Annual report 2012

Financial management and performance

The current and long-term solvency of Telekom Slovenije Group companies is ensured through uniform financial management provided by the parent company for all Group companies. Key financial performance indicators improved, indicating the financial stability of the Group. 

Highlights in 2012


  • The ratio of equity to total liabilities improved to 1.1.
  • Total financial liabilities were down 7.5 % compared to 2011.
  • With a net financial debt to EBITDA ratio of 1.37 (compared to 1.52 at the end of 2011), Telekom Slovenije is one of the least indebted telecommunications operators in Europe. 

Financial management includes:

  • balancing the level of debt of all Group companies;
  • effective cash management;
  • the regular planning and monitoring of cash flows;
  • financing within the Group; and
  • control and management of key financial risks.

Short-term and long-term credit lines at domestic banks facilitate a high level of financial flexibility to bridge unforeseen cash shortfalls.


Structure of equity and net debt

The ratio of equity to total liabilities of the Telekom Slovenije Group stood at 1.1 at the end of 2012, compared with 1.07 at the end of 2011. This gives the Group a greater level of financial stability.

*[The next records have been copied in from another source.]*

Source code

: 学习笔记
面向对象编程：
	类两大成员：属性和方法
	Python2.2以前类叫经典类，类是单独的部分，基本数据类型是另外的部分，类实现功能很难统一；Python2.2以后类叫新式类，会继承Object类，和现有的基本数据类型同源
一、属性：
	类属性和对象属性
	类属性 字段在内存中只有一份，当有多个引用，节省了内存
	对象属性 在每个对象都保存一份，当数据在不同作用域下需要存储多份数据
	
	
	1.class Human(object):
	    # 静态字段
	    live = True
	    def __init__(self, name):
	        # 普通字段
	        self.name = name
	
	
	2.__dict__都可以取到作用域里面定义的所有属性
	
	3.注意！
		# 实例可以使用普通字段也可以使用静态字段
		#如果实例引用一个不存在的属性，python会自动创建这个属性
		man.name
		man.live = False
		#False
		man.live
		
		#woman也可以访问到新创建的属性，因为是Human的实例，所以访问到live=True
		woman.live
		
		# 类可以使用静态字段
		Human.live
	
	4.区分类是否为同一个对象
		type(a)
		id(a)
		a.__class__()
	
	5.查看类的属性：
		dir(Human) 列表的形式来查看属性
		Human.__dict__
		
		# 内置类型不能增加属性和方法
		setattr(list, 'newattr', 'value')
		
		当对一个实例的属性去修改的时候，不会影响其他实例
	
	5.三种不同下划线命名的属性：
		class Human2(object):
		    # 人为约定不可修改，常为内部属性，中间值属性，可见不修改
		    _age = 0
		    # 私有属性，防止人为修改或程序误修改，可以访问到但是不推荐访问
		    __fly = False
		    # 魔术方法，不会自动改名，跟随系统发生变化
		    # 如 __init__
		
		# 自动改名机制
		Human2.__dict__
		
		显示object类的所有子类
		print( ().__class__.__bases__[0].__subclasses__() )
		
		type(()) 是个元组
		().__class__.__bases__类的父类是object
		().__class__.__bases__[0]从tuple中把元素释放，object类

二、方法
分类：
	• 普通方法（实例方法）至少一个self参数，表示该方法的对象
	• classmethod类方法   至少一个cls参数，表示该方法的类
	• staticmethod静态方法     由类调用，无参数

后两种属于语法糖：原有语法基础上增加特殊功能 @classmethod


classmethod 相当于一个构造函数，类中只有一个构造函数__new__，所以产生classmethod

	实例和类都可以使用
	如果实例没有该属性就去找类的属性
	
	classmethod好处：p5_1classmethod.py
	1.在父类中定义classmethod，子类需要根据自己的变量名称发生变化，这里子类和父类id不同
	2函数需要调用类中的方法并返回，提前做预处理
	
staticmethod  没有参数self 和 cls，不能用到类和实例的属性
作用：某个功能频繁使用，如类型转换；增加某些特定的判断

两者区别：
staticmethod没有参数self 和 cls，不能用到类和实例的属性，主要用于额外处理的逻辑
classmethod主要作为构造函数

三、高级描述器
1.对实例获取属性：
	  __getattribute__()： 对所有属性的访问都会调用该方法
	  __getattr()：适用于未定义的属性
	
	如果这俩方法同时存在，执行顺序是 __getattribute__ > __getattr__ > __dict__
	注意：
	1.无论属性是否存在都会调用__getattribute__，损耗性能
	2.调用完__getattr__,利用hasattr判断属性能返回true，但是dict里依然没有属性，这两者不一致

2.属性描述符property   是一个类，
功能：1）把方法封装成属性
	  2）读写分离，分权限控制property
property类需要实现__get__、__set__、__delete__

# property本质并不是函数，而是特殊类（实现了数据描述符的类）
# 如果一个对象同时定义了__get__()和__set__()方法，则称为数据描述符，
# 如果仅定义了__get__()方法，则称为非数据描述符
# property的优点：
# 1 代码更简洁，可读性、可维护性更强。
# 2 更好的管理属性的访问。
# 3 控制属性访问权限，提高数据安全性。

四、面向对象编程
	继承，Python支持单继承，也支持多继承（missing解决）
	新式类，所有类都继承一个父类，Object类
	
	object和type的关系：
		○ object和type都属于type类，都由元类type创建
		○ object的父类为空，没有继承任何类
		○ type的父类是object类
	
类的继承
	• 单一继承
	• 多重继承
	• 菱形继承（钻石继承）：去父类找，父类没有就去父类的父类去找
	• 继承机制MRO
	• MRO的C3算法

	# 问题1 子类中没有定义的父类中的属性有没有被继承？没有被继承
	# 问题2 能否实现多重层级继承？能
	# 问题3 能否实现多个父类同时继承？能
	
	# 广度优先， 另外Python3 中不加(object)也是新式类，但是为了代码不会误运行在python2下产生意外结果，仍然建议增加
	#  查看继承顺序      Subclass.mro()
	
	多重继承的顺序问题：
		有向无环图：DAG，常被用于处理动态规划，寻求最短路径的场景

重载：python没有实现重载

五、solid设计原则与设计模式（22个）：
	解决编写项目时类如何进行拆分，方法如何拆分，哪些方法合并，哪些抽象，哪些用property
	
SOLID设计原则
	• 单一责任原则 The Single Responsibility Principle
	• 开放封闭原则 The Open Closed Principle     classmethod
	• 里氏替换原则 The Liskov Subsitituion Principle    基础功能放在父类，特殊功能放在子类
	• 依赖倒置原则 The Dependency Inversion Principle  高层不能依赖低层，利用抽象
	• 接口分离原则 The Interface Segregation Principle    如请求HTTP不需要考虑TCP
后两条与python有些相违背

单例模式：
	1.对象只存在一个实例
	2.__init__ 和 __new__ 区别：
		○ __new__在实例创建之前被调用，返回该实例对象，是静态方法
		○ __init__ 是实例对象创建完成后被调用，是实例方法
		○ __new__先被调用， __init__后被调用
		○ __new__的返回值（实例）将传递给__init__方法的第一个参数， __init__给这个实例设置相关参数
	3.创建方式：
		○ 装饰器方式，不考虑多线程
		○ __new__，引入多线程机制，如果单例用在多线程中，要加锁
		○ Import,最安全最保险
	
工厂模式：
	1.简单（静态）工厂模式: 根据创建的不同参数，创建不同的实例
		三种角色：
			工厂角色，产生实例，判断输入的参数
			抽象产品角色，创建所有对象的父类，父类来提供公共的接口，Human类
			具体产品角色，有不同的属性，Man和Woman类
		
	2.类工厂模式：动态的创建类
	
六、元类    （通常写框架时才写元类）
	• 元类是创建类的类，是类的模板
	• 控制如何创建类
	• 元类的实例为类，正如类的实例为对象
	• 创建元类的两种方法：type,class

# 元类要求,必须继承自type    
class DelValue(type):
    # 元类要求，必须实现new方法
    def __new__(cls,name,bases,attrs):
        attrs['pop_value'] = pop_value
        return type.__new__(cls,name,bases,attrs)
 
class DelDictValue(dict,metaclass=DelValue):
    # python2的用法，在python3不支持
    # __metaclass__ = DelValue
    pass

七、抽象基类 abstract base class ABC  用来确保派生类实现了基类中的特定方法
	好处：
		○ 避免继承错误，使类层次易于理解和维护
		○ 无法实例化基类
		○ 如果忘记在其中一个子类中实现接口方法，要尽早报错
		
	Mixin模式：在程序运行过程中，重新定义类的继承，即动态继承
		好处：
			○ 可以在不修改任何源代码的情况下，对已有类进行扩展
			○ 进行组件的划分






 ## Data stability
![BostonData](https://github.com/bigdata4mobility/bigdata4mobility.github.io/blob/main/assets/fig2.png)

Structure of equity and liabilities

Total financial liabilities at the end of the year stood at EUR 451.9 million, a decrease of 7.5 % on 2011. Non-current financial liabilities account for 90.2 % of total financial liabilities, while current financial liabilities account for 9.8 %, while there was no significant change in the ratio of non-current to current liabilities relative to the previous year. The Group’s net financial debt on the last day of 2012 amounted to EUR 330.3 million, a decrease of EUR 58.3 million or 15 % relative to 2011. The balance of loans within the Group was down EUR 37.2 million or 8.0 %, while the balance of cash, deposits and current investments in securities was up EUR 21.1 million or 27 %.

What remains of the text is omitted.